> Task to complete:
Report each line of the data that has "show" somewhere in it.

> Task input:
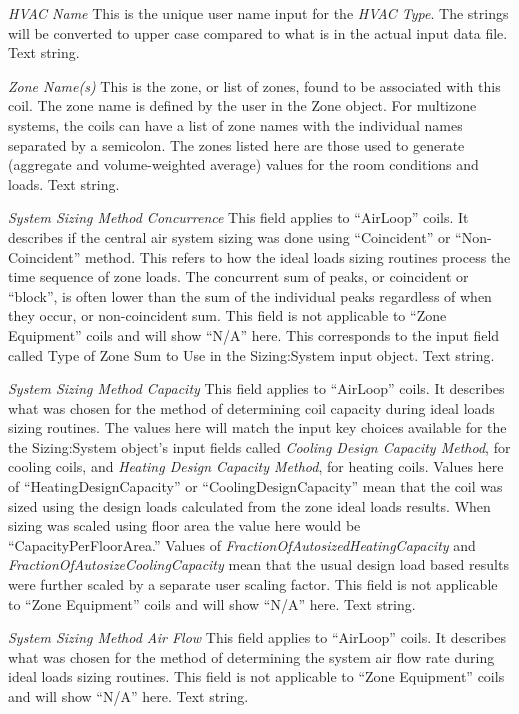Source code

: \emph{HVAC Name} This is the unique user name input for the \emph{HVAC Type}.  The strings  will be converted to upper case compared to what is in the actual input data file.  Text string.

\emph{Zone Name(s)} This is the zone, or list of zones, found to be associated with this coil.  The zone name is defined by the user in the Zone object.  For multizone systems, the coils can have a list of zone names with the individual names separated by a semicolon. The zones listed here are those used to generate (aggregate and volume-weighted average) values for the room conditions and loads. Text string. 

\emph{System Sizing Method Concurrence} This field applies to ``AirLoop'' coils.  It describes if the central air system sizing was done using ``Coincident'' or ``Non-Coincident'' method. This refers to how the ideal loads sizing routines process the time sequence of zone loads.  The concurrent sum of peaks, or coincident or ``block'', is often lower than the sum of the individual peaks regardless of when they occur, or non-coincident sum.  This field is not applicable to ``Zone Equipment'' coils and will show ``N/A'' here.  This corresponds to the input field called Type of Zone Sum to Use in the Sizing:System input object. Text string.

\emph{System Sizing Method Capacity} This field applies to ``AirLoop'' coils.  It describes what was chosen for the method of determining coil capacity during ideal loads sizing routines. The values here will match the input key choices available for the the Sizing:System object's input fields called \emph{Cooling Design Capacity Method}, for cooling coils, and \emph{Heating Design Capacity Method}, for heating coils. Values here of ``HeatingDesignCapacity'' or ``CoolingDesignCapacity'' mean that the coil was sized using the design loads calculated from the zone ideal loads results. When sizing was scaled using floor area the value here would be ``CapacityPerFloorArea.''  Values of \emph{FractionOfAutosizedHeatingCapacity} and \emph{FractionOfAutosizeCoolingCapacity} mean that the usual design load based results were further scaled by a separate user scaling factor. This field is not applicable to ``Zone Equipment'' coils and will show ``N/A'' here. Text string.

\emph{System Sizing Method Air Flow} This field applies to ``AirLoop'' coils.  It describes what was chosen for the method of determining the system air flow rate during ideal loads sizing routines. This field is not applicable to ``Zone Equipment'' coils and will show ``N/A'' here. Text string.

> Response to the exercise:
\emph{System Sizing Method Concurrence} This field applies to ``AirLoop'' coils.  It describes if the central air system sizing was done using ``Coincident'' or ``Non-Coincident'' method. This refers to how the ideal loads sizing routines process the time sequence of zone loads.  The concurrent sum of peaks, or coincident or ``block'', is often lower than the sum of the individual peaks regardless of when they occur, or non-coincident sum.  This field is not applicable to ``Zone Equipment'' coils and will show ``N/A'' here.  This corresponds to the input field called Type of Zone Sum to Use in the Sizing:System input object. Text string.
\emph{System Sizing Method Capacity} This field applies to ``AirLoop'' coils.  It describes what was chosen for the method of determining coil capacity during ideal loads sizing routines. The values here will match the input key choices available for the the Sizing:System object's input fields called \emph{Cooling Design Capacity Method}, for cooling coils, and \emph{Heating Design Capacity Method}, for heating coils. Values here of ``HeatingDesignCapacity'' or ``CoolingDesignCapacity'' mean that the coil was sized using the design loads calculated from the zone ideal loads results. When sizing was scaled using floor area the value here would be ``CapacityPerFloorArea.''  Values of \emph{FractionOfAutosizedHeatingCapacity} and \emph{FractionOfAutosizeCoolingCapacity} mean that the usual design load based results were further scaled by a separate user scaling factor. This field is not applicable to ``Zone Equipment'' coils and will show ``N/A'' here. Text string.
\emph{System Sizing Method Air Flow} This field applies to ``AirLoop'' coils.  It describes what was chosen for the method of determining the system air flow rate during ideal loads sizing routines. This field is not applicable to ``Zone Equipment'' coils and will show ``N/A'' here. Text string.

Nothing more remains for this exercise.